# Functions of Bounded Variation

## Homework Statement

Given a sequence of scalars (cn) and a sequence of distinct points (xn) in (a, b), define f(x) = cn if x = xn for some n, and f(x) = 0 otherwise. Under what condition(s) is f of bounded variation on [a,b]?

## Homework Equations

Vbaf = supp($$\Sigma$$lf(ti) - f(ti-1)l< +inf, then f is of Bounded Variation.

## The Attempt at a Solution

My understanding of the question is that we have points at x in a vertical line and points along y=0 at every other value of x. So the only way that this function is of bounded variation is if there is a supremum of the constants so that they can't go on vertically to infinitum. If we merely say that they are bounded above we won't have bounded variation, so we must say that the supremum is a member of the set of cn's.

No, you're on the wrong track. The total variation $$V_a^b f = \sup_P \sum_j |f(x_j+1) - f(x_j)|$$ is the supremum of all possible sums of jumps in the value of $$f$$ where the function is measured at finitely many points. So you should answer two questions:

1. What can a jump of the value of $$f$$ from one point to another look like?
2. What analytic idea should you use to think about the "supremum of all finite sums of something"?

You can't answer this question by examining the values $$c_n$$ one by one; there is a sense in which you must consider them collectively.

So, we need to use norms? If we add the assumption of completeness, we will satisfy bounded variation.

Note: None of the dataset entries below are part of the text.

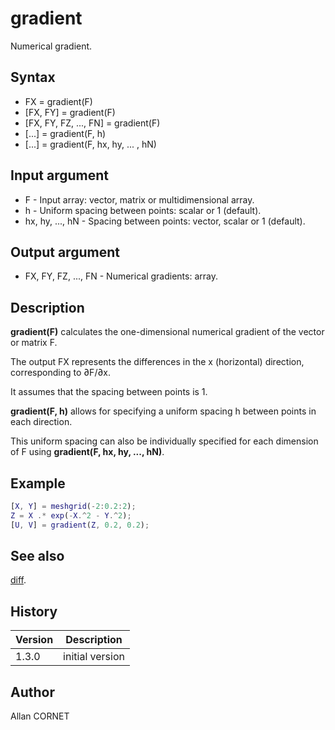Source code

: # gradient

Numerical gradient.

## Syntax

- FX = gradient(F)
- [FX, FY] = gradient(F)
- [FX, FY, FZ, ..., FN] = gradient(F)
- [...] = gradient(F, h)
- [...] = gradient(F, hx, hy, ... , hN)

## Input argument

- F - Input array: vector, matrix or multidimensional array.
- h - Uniform spacing between points: scalar or 1 (default).
- hx, hy, ..., hN - Spacing between points: vector, scalar or 1 (default).

## Output argument

- FX, FY, FZ, ..., FN - Numerical gradients: array.

## Description

  <p><b>gradient(F)</b> calculates the one-dimensional numerical gradient of the vector or matrix F.</p>
  <p>The output FX represents the differences in the x (horizontal) direction, corresponding to ∂F/∂x.</p>
  <p>It assumes that the spacing between points is 1.</p>
  <p><b>gradient(F, h)</b> allows for specifying a uniform spacing h between points in each direction.</p>
  <p>This uniform spacing can also be individually specified for each dimension of F using <b>gradient(F, hx, hy, ..., hN)</b>.</p>

## Example

```matlab
[X, Y] = meshgrid(-2:0.2:2);
Z = X .* exp(-X.^2 - Y.^2);
[U, V] = gradient(Z, 0.2, 0.2);
```

## See also

[diff](diff.md).

## History

| Version | Description     |
| ------- | --------------- |
| 1.3.0   | initial version |

## Author

Allan CORNET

Since we have Thm: BV[a,b] is complete under llfllBV = lf(a)l + vbaf
and
Lemma: llfllinf $$\leq$$ llfllBV
then we can prove that llfllBV is complete and therefore the supremum of f is convergent?

So, we need to use norms? If we add the assumption of completeness, we will satisfy bounded variation.

Since we have Thm: BV[a,b] is complete under llfllBV = lf(a)l + vbaf
and
Lemma: llfllinf $$\leq$$ llfllBV
then we can prove that llfllBV is complete and therefore the supremum of f is convergent?

The sentences "If we add the assumption of completeness, we will satisfy bounded variation" and "we can prove that $$\|f\|_{BV}$$ is complete and therefore the supremum of $$f$$ is convergent" don't make any sense to me.

You do not need to think about the BV-norm or completeness to solve this problem -- you can apply the definition of bounded variation rather directly.